# Work required:
Only the lines below starting at the one that contains "- [Running the shell](#running-the-shell)" and ending at the one that contains "### Query sqld" are to be reproduced, exactly and with both ends kept.

# Extracted data:
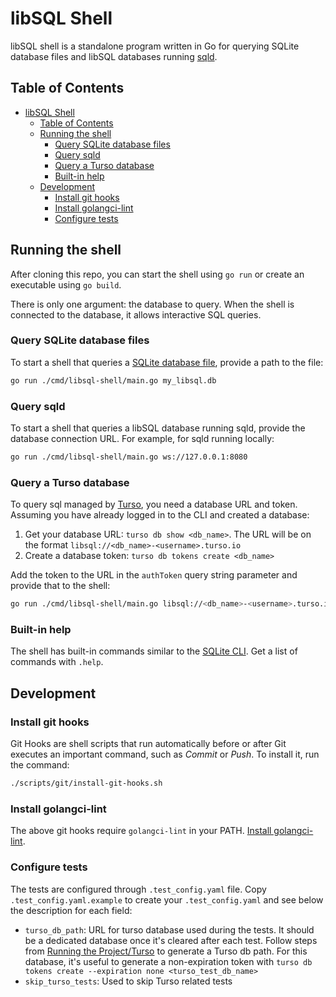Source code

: # libSQL Shell

libSQL shell is a standalone program written in Go for querying SQLite database files and libSQL databases running [sqld](https://github.com/libsql/sqld).

## Table of Contents

- [libSQL Shell](#libsql-shell)
  - [Table of Contents](#table-of-contents)
  - [Running the shell](#running-the-shell)
    - [Query SQLite database files](#query-sqlite-database-files)
    - [Query sqld](#query-sqld)
    - [Query a Turso database](#query-a-turso-database)
    - [Built-in help](#built-in-help)
  - [Development](#development)
    - [Install git hooks](#install-git-hooks)
    - [Install golangci-lint](#install-golangci-lint)
    - [Configure tests](#configure-tests)

## Running the shell

After cloning this repo, you can start the shell using `go run` or create an executable using `go build`.

There is only one argument: the database to query. When the shell is connected to the database, it allows interactive SQL queries.

### Query SQLite database files

To start a shell that queries a [SQLite database file](https://www.sqlite.org/fileformat.html), provide a path to the file:

```sh
go run ./cmd/libsql-shell/main.go my_libsql.db
```

### Query sqld

To start a shell that queries a libSQL database running sqld, provide the database connection URL. For example, for sqld running locally:

```sh
go run ./cmd/libsql-shell/main.go ws://127.0.0.1:8080
```

### Query a Turso database

To query sql managed by [Turso](https://turso.tech), you need a database URL and token. Assuming you have already logged in to the CLI and created a database:

1. Get your database URL: `turso db show <db_name>`. The URL will be on the format `libsql://<db_name>-<username>.turso.io`
1. Create a database token: `turso db tokens create <db_name>`

Add the token to the URL in the `authToken` query string parameter and provide that to the shell:

```sh
go run ./cmd/libsql-shell/main.go libsql://<db_name>-<username>.turso.io/?authToken=<db_token>`
```

### Built-in help

The shell has built-in commands similar to the [SQLite CLI](https://www.sqlite.org/cli.html). Get a list of commands with `.help`.

## Development

### Install git hooks

Git Hooks are shell scripts that run automatically before or after Git executes an important command, such as *Commit* or *Push*. To install it, run the command:

```bash
./scripts/git/install-git-hooks.sh
```

### Install golangci-lint

The above git hooks require `golangci-lint` in your PATH. [Install golangci-lint](https://golangci-lint.run/usage/install/).

### Configure tests

The tests are configured through `.test_config.yaml` file. Copy `.test_config.yaml.example` to create your `.test_config.yaml` and see below the description for each field:

  - `turso_db_path`: URL for turso database used during the tests. It should be a dedicated database once it's cleared after each test. Follow steps from [Running the Project/Turso](#Turso) to generate a Turso db path. For this database, it's useful to generate a non-expiration token with `turso db tokens create --expiration none <turso_test_db_name>`
  - `skip_turso_tests`: Used to skip Turso related tests
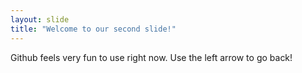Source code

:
 ```yaml
---
layout: slide
title: "Welcome to our second slide!"
---
```

Github feels very fun to use right now. 
Use the left arrow to go back!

# Answer to the exercise:
  - [Running the shell](#running-the-shell)
    - [Query SQLite database files](#query-sqlite-database-files)
    - [Query sqld](#query-sqld)
    - [Query a Turso database](#query-a-turso-database)
    - [Built-in help](#built-in-help)
  - [Development](#development)
    - [Install git hooks](#install-git-hooks)
    - [Install golangci-lint](#install-golangci-lint)
    - [Configure tests](#configure-tests)

## Running the shell

After cloning this repo, you can start the shell using `go run` or create an executable using `go build`.

There is only one argument: the database to query. When the shell is connected to the database, it allows interactive SQL queries.

### Query SQLite database files

To start a shell that queries a [SQLite database file](https://www.sqlite.org/fileformat.html), provide a path to the file:

```sh
go run ./cmd/libsql-shell/main.go my_libsql.db
```

### Query sqld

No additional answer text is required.